ヨーロッパ各地で行われている抗議デモ。これは東ヨーロッパのベラルーシで、ベラルーシ当局に拘束されている反体制派の記者、ロマン・プロタセビッチ氏の解放を求めるものだ。
リトアニア行きの旅客機に対し爆発物が仕掛けられた可能性があるとして、当局がベラルーシの首都・ミンスクに旅客機を強制着陸させプロタセビッチ氏を拘束したこの問題で、新たな動きがあった。
ロイター通信などによると、この問題でベラルーシ当局が旅客機を強制着陸させた根拠としている「爆弾が仕掛けられた」という脅迫メールが、実際は旅客機をミンスクへ向かわせた後に届いていたことがメールサービス提供会社の話によって明らかになった。当局はパレスチナのイスラム組織「ハマス」からこの旅客機に爆弾を仕掛けたとの脅迫状を受け取ったと主張しているが、ハマスは関与を否定している。
“国家主導のハイジャック”ともいわれる今回の強制着陸に対し、世界各国からは強い制裁を加えるという動きが出ている。EU(欧州連合)は、ベラルーシ国営航空などのEU上空通過や着陸禁止の制裁導入を決定。またロイター通信などによると、アメリカ財務省はルカシェンコ政権の関係者に制裁を加える権限を強化する大統領令を作成。さらに、6月3日にベラルーシの国有企業9社に対する制裁を復活し、アメリカ人による取引を禁止するとしている。
そんな中、ベラルーシのルカシェンコ大統領は28日、ロシアのプーチン大統領と会談。ルカシェンコ大統領は今回の件について「我々が着陸させたと軍を批判している。私が悪いというのか」「いくつかの文書をお見せしよう。これを見れば何が起こったのかがわかる。これは昨年8月の大統領選のように、状況を不安定化させるための試みだ」と説明した。
そして翌日は、プーチン大統領とともにクルージングを楽しむ姿を公開。船上での円卓を囲んだ食事や甲板でイルカを見ながら会話を交わす姿を公開し、強い結束感を演出した。また会談では、昨年秋に合意していたベラルーシへの15億ドルの融資のうち、2度目となる5億ドルを受け取る予定であることがわかった。

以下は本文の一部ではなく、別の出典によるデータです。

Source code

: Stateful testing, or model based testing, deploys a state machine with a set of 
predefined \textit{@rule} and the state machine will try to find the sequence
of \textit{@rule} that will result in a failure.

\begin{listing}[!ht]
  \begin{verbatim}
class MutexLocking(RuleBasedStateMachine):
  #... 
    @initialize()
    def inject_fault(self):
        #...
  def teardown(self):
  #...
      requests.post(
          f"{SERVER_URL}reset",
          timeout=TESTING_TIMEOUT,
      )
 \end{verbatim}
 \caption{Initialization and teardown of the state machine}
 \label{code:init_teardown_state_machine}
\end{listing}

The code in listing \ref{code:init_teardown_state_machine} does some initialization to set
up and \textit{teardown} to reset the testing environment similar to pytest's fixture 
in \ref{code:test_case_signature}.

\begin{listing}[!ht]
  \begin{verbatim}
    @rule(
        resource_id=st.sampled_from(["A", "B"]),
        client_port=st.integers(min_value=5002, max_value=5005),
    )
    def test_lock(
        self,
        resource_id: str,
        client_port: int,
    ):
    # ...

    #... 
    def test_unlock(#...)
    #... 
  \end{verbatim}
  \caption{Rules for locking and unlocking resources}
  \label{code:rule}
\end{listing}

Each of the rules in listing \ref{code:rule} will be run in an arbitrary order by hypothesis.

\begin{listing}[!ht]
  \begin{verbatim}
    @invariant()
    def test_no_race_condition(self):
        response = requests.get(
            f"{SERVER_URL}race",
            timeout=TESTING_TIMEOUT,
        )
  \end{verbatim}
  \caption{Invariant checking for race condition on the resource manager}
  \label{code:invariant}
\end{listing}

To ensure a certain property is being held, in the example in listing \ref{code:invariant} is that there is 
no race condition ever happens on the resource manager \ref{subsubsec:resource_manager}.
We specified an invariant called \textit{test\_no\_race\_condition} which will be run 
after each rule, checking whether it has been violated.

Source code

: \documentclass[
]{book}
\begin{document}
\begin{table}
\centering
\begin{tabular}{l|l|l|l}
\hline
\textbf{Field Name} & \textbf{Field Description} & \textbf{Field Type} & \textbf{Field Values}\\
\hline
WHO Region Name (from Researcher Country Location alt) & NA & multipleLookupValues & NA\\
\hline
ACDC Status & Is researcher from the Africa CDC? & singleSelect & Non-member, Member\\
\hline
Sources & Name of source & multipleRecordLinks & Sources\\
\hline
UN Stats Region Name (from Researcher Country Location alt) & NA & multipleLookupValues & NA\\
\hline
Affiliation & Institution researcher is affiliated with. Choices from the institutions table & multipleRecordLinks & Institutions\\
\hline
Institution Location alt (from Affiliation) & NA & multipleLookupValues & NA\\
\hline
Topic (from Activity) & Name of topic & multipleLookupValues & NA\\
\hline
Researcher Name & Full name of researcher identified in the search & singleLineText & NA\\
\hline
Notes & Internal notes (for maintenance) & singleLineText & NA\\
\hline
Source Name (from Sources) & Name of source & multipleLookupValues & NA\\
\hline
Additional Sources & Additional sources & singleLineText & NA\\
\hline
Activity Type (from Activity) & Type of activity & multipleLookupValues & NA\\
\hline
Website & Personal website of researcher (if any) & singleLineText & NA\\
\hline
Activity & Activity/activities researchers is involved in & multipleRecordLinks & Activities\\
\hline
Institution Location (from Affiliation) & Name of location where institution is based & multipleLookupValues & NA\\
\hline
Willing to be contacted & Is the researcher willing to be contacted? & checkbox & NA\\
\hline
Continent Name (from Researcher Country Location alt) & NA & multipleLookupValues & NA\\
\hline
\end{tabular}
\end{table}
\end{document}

反体制派記者の拘束を巡り揺れるベラルーシ。ベラルーシ情勢に詳しいロシアNIS経済研究所所長の服部倫卓氏は、この一連の動きについて「政権に歯向かうことをしたらどんなことがあっても政権側は許さないと。たとえ外国に逃れたとしても、世界の果てまで追いかけて我々は捕らえてやるんだというような恐怖心を与える。国内の体制の引き締めという意味からも、今回見せしめのような形でこういうことをやったというところだと思う」との見方を示す。
また、ロシアとの特殊な関係がそういった行動を可能にしているという。「旧ソ連各国の場合は、ナショナリズムをエネルギーにしてロシア離れをしたというひとつの生き方があると思う。しかし、ベラルーシという国の場合は反ロシアナショナリズムみたいなものが希薄で、今回のような国際社会を完全に敵に回すような大それたことをやっても、結局はロシアが尻拭いをしてくれるというところがある。そういったロシアとの特殊な関係というものが、極めて特異なルカシェンコ体制を長期間延命してきた最大の要因だと思う」とした。